■ **Exercise inputs**:
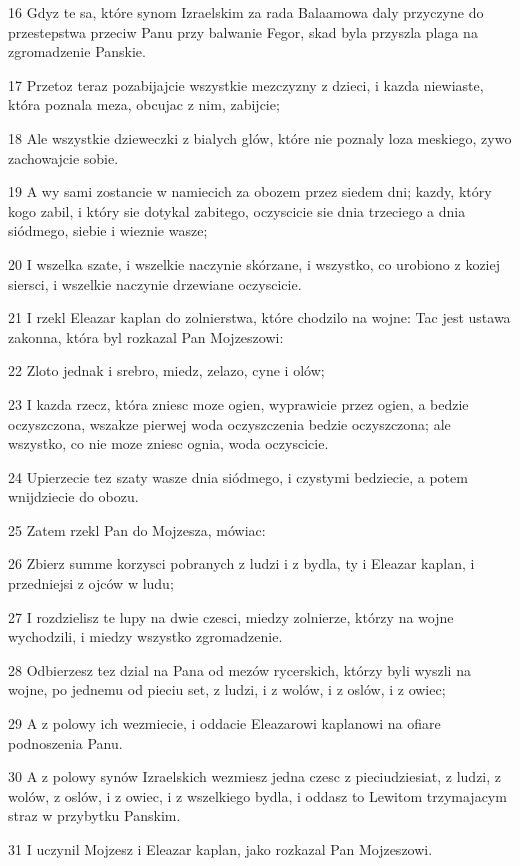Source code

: \par 16 Gdyz te sa, które synom Izraelskim za rada Balaamowa daly przyczyne do przestepstwa przeciw Panu przy balwanie Fegor, skad byla przyszla plaga na zgromadzenie Panskie.
\par 17 Przetoz teraz pozabijajcie wszystkie mezczyzny z dzieci, i kazda niewiaste, która poznala meza, obcujac z nim, zabijcie;
\par 18 Ale wszystkie dzieweczki z bialych glów, które nie poznaly loza meskiego, zywo zachowajcie sobie.
\par 19 A wy sami zostancie w namiecich za obozem przez siedem dni; kazdy, który kogo zabil, i który sie dotykal zabitego, oczyscicie sie dnia trzeciego a dnia siódmego, siebie i wieznie wasze;
\par 20 I wszelka szate, i wszelkie naczynie skórzane, i wszystko, co urobiono z koziej siersci, i wszelkie naczynie drzewiane oczyscicie.
\par 21 I rzekl Eleazar kaplan do zolnierstwa, które chodzilo na wojne: Tac jest ustawa zakonna, która byl rozkazal Pan Mojzeszowi:
\par 22 Zloto jednak i srebro, miedz, zelazo, cyne i olów;
\par 23 I kazda rzecz, która zniesc moze ogien, wyprawicie przez ogien, a bedzie oczyszczona, wszakze pierwej woda oczyszczenia bedzie oczyszczona; ale wszystko, co nie moze zniesc ognia, woda oczyscicie.
\par 24 Upierzecie tez szaty wasze dnia siódmego, i czystymi bedziecie, a potem wnijdziecie do obozu.
\par 25 Zatem rzekl Pan do Mojzesza, mówiac:
\par 26 Zbierz summe korzysci pobranych z ludzi i z bydla, ty i Eleazar kaplan, i przedniejsi z ojców w ludu;
\par 27 I rozdzielisz te lupy na dwie czesci, miedzy zolnierze, którzy na wojne wychodzili, i miedzy wszystko zgromadzenie.
\par 28 Odbierzesz tez dzial na Pana od mezów rycerskich, którzy byli wyszli na wojne, po jednemu od pieciu set, z ludzi, i z wolów, i z oslów, i z owiec;
\par 29 A z polowy ich wezmiecie, i oddacie Eleazarowi kaplanowi na ofiare podnoszenia Panu.
\par 30 A z polowy synów Izraelskich wezmiesz jedna czesc z pieciudziesiat, z ludzi, z wolów, z oslów, i z owiec, i z wszelkiego bydla, i oddasz to Lewitom trzymajacym straz w przybytku Panskim.
\par 31 I uczynil Mojzesz i Eleazar kaplan, jako rozkazal Pan Mojzeszowi.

■ **Instructions to follow**: Search the listing for the string "Panu". Copy each line where it is found.

■ **The answer**:
: \par 16 Gdyz te sa, które synom Izraelskim za rada Balaamowa daly przyczyne do przestepstwa przeciw Panu przy balwanie Fegor, skad byla przyszla plaga na zgromadzenie Panskie.
\par 29 A z polowy ich wezmiecie, i oddacie Eleazarowi kaplanowi na ofiare podnoszenia Panu.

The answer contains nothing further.